Risk Factors of Alcohol Poisoning

ID-10071649There are several factors, which increase the risk of alcohol poisoning. The risk factors of alcohol poisoning are:

  • Type of alcohol you drink: different types of alcohol brands contain different percentage of alcohol content. Human body also metabolizes alcohol in a different way. It takes approximately one hour to metabolize 12 ounces (approximately 360 ml) or beer, 5 ounces (approximately 150 ml) of wine and 1.5 ounce (approximately 45 ml) of 80-proof distilled spirits.
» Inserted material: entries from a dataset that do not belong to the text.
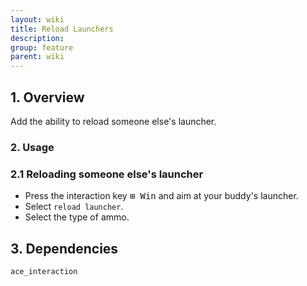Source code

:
 ```yaml
---
layout: wiki
title: Reload Launchers
description:
group: feature
parent: wiki
---
```


## 1. Overview

Add the ability to reload someone else's launcher.

### 2. Usage

### 2.1 Reloading someone else's launcher
- Press the interaction key <kbd>⊞&nbsp;Win</kbd> and aim at your buddy's launcher.
- Select `reload launcher`.
- Select the type of ammo.

## 3. Dependencies

`ace_interaction`
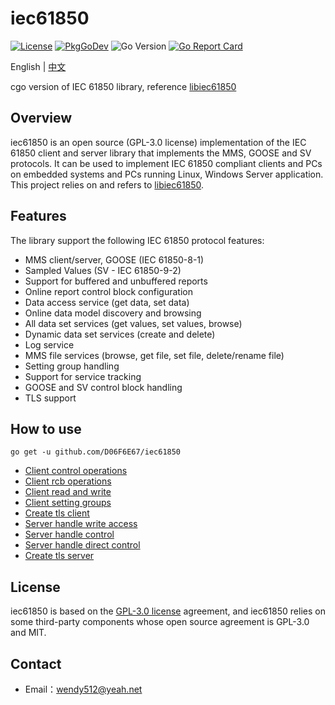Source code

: # iec61850

[![License](https://img.shields.io/badge/license-GPL--3.0-green.svg)](https://www.gnu.org/licenses/gpl-3.0.html)
[![PkgGoDev](https://pkg.go.dev/badge/mod/github.com/D06F6E67/iec61850)](https://pkg.go.dev/mod/github.com/D06F6E67/iec61850)
![Go Version](https://img.shields.io/badge/go%20version-%3E=1.0-61CFDD.svg?style=flat-square)
[![Go Report Card](https://goreportcard.com/badge/github.com/D06F6E67/iec61850?style=flat-square)](https://goreportcard.com/report/github.com/D06F6E67/iec61850)

English | [中文](README_zh_CN.md)

cgo version of IEC 61850 library, reference [libiec61850](https://github.com/mz-automation/libiec61850)

## Overview

iec61850 is an open source (GPL-3.0 license) implementation of the IEC 61850 client and server library that implements the MMS, GOOSE and SV protocols.
It can be used to implement IEC 61850 compliant clients and PCs on embedded systems and PCs running Linux, Windows Server application.
This project relies on and refers to [libiec61850](https://github.com/mz-automation/libiec61850).

## Features

The library support the following IEC 61850 protocol features:

- MMS client/server, GOOSE (IEC 61850-8-1)
- Sampled Values (SV - IEC 61850-9-2)
- Support for buffered and unbuffered reports
- Online report control block configuration
- Data access service (get data, set data)
- Online data model discovery and browsing
- All data set services (get values, set values, browse)
- Dynamic data set services (create and delete)
- Log service
- MMS file services (browse, get file, set file, delete/rename file)
- Setting group handling
- Support for service tracking
- GOOSE and SV control block handling
- TLS support

## How to use

```shell
go get -u github.com/D06F6E67/iec61850
```

- [Client control operations](test/client_control/client_control_test.go)
- [Client rcb operations](test/client_rcb/client_rcb_test.go)
- [Client read and write](test/client_rw)
- [Client setting groups](test/client_sg/client_sg_test.go)
- [Create tls client](test/tls_client/client_read_test.go)
- [Server handle write access](test/server/complexModel_test.go)
- [Server handle control](test/server/simpleIO_control_test.go)
- [Server handle direct control](test/server/simpleIO_direct_control_goose_test.go)
- [Create tls server](test/tls_server/tls_server_test.go)


## License

iec61850 is based on the [GPL-3.0 license](./LICENSE) agreement, and iec61850 relies on some third-party components whose open source agreement is GPL-3.0 and MIT.

## Contact

- Email：<wendy512@yeah.net>
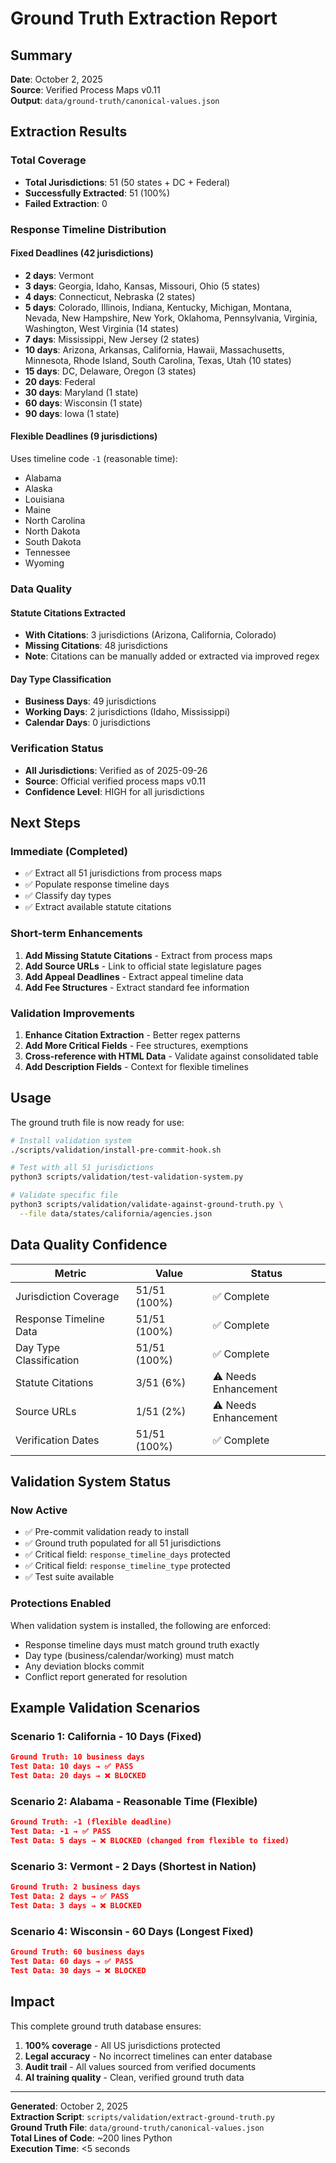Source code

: # Ground Truth Extraction Report

## Summary

**Date**: October 2, 2025  
**Source**: Verified Process Maps v0.11  
**Output**: `data/ground-truth/canonical-values.json`

## Extraction Results

### Total Coverage
- **Total Jurisdictions**: 51 (50 states + DC + Federal)
- **Successfully Extracted**: 51 (100%)
- **Failed Extraction**: 0

### Response Timeline Distribution

#### Fixed Deadlines (42 jurisdictions)
- **2 days**: Vermont
- **3 days**: Georgia, Idaho, Kansas, Missouri, Ohio (5 states)
- **4 days**: Connecticut, Nebraska (2 states)
- **5 days**: Colorado, Illinois, Indiana, Kentucky, Michigan, Montana, Nevada, New Hampshire, New York, Oklahoma, Pennsylvania, Virginia, Washington, West Virginia (14 states)
- **7 days**: Mississippi, New Jersey (2 states)
- **10 days**: Arizona, Arkansas, California, Hawaii, Massachusetts, Minnesota, Rhode Island, South Carolina, Texas, Utah (10 states)
- **15 days**: DC, Delaware, Oregon (3 states)
- **20 days**: Federal
- **30 days**: Maryland (1 state)
- **60 days**: Wisconsin (1 state)
- **90 days**: Iowa (1 state)

#### Flexible Deadlines (9 jurisdictions)
Uses timeline code `-1` (reasonable time):
- Alabama
- Alaska
- Louisiana
- Maine
- North Carolina
- North Dakota
- South Dakota
- Tennessee
- Wyoming

### Data Quality

#### Statute Citations Extracted
- **With Citations**: 3 jurisdictions (Arizona, California, Colorado)
- **Missing Citations**: 48 jurisdictions
- **Note**: Citations can be manually added or extracted via improved regex

#### Day Type Classification
- **Business Days**: 49 jurisdictions
- **Working Days**: 2 jurisdictions (Idaho, Mississippi)
- **Calendar Days**: 0 jurisdictions

### Verification Status
- **All Jurisdictions**: Verified as of 2025-09-26
- **Source**: Official verified process maps v0.11
- **Confidence Level**: HIGH for all jurisdictions

## Next Steps

### Immediate (Completed)
- ✅ Extract all 51 jurisdictions from process maps
- ✅ Populate response timeline days
- ✅ Classify day types
- ✅ Extract available statute citations

### Short-term Enhancements
1. **Add Missing Statute Citations** - Extract from process maps
2. **Add Source URLs** - Link to official state legislature pages
3. **Add Appeal Deadlines** - Extract appeal timeline data
4. **Add Fee Structures** - Extract standard fee information

### Validation Improvements
1. **Enhance Citation Extraction** - Better regex patterns
2. **Add More Critical Fields** - Fee structures, exemptions
3. **Cross-reference with HTML Data** - Validate against consolidated table
4. **Add Description Fields** - Context for flexible timelines

## Usage

The ground truth file is now ready for use:

```bash
# Install validation system
./scripts/validation/install-pre-commit-hook.sh

# Test with all 51 jurisdictions
python3 scripts/validation/test-validation-system.py

# Validate specific file
python3 scripts/validation/validate-against-ground-truth.py \
  --file data/states/california/agencies.json
```

## Data Quality Confidence

| Metric | Value | Status |
|--------|-------|--------|
| Jurisdiction Coverage | 51/51 (100%) | ✅ Complete |
| Response Timeline Data | 51/51 (100%) | ✅ Complete |
| Day Type Classification | 51/51 (100%) | ✅ Complete |
| Statute Citations | 3/51 (6%) | ⚠️ Needs Enhancement |
| Source URLs | 1/51 (2%) | ⚠️ Needs Enhancement |
| Verification Dates | 51/51 (100%) | ✅ Complete |

## Validation System Status

### Now Active
- ✅ Pre-commit validation ready to install
- ✅ Ground truth populated for all 51 jurisdictions
- ✅ Critical field: `response_timeline_days` protected
- ✅ Critical field: `response_timeline_type` protected
- ✅ Test suite available

### Protections Enabled
When validation system is installed, the following are enforced:
- Response timeline days must match ground truth exactly
- Day type (business/calendar/working) must match
- Any deviation blocks commit
- Conflict report generated for resolution

## Example Validation Scenarios

### Scenario 1: California - 10 Days (Fixed)
```json
Ground Truth: 10 business days
Test Data: 10 days → ✅ PASS
Test Data: 20 days → ❌ BLOCKED
```

### Scenario 2: Alabama - Reasonable Time (Flexible)
```json
Ground Truth: -1 (flexible deadline)
Test Data: -1 → ✅ PASS
Test Data: 5 days → ❌ BLOCKED (changed from flexible to fixed)
```

### Scenario 3: Vermont - 2 Days (Shortest in Nation)
```json
Ground Truth: 2 business days
Test Data: 2 days → ✅ PASS
Test Data: 3 days → ❌ BLOCKED
```

### Scenario 4: Wisconsin - 60 Days (Longest Fixed)
```json
Ground Truth: 60 business days
Test Data: 60 days → ✅ PASS
Test Data: 30 days → ❌ BLOCKED
```

## Impact

This complete ground truth database ensures:
1. **100% coverage** - All US jurisdictions protected
2. **Legal accuracy** - No incorrect timelines can enter database
3. **Audit trail** - All values sourced from verified documents
4. **AI training quality** - Clean, verified ground truth data

---

**Generated**: October 2, 2025  
**Extraction Script**: `scripts/validation/extract-ground-truth.py`  
**Ground Truth File**: `data/ground-truth/canonical-values.json`  
**Total Lines of Code**: ~200 lines Python  
**Execution Time**: <5 seconds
So, if you drink 12 ounces of beer, your body will require one hour to metabolize it, whereas if you drink 12 ounces of80-proof distilled spirits, it will take much longer (approximately 8 hours) for your body to metabolize it and the risk of alcohol poisoning increases.
  • Tolerance level to alcohol: individuals who drink regularly can metabolize alcohol better (due to synthesis of higher amounts of metabolizing enzymes in liver), as a result, they need to consume more alcohol to get alcohol poisoning. However, regular drinkers are also susceptible to get alcohol poisoning.
  • Rate of alcohol intake: the faster you consume alcohol (especially alcohol brands with high absolute alcohol content) the higher is the risk of alcohol poisoning. Alcohol poisoning may occur even if you stop drinking after consuming large quantity of alcohol.
  • Age of drinker: the most susceptible age for alcohol poisoning is between 35 to 55 years of age. Although teenagers and college students may drink large quantities of alcohol in one sitting, they can metabolize alcohol better than older individuals metabolize and have lower risk of alcohol poisoning.
  • Sex of drinker: males can metabolize alcohol better than females. But men are at higher risk of alcohol poisoning due to binge drinking being more common among males.
  • General health of the drinker: general health plays an important role in alcohol poisoning. Individuals with better general health have lower risk of alcohol poisoning, even after binge drinking. Risk of alcohol poisoning is higher if you have health problems such as diabetes, heart disease. Diabetics are prone to develop hypoglycemia (low blood sugar level) if they consume alcohol and the effect of alcohol (hypoglycemia) may be present even 12 hours after stopping drinking.
  • Medications used: taking certain medications (including prescription medications such as metronidazole) and alcohol simultaneously may increase risk of alcohol poisoning.
  • Food in stomach: drinking on empty stomach has higher risk of alcohol poisoning. Presence of food in stomach slows down absorption of alcohol from stomach, but do not prevent alcohol poisoning, if consumed in large quantities.

Alcohol poisoning and alcoholism is a serious and sometimes fatal problem and should be handled as medical emergency. Get medical help immediately if you suspect anyone to be suffering from alcohol poisoning.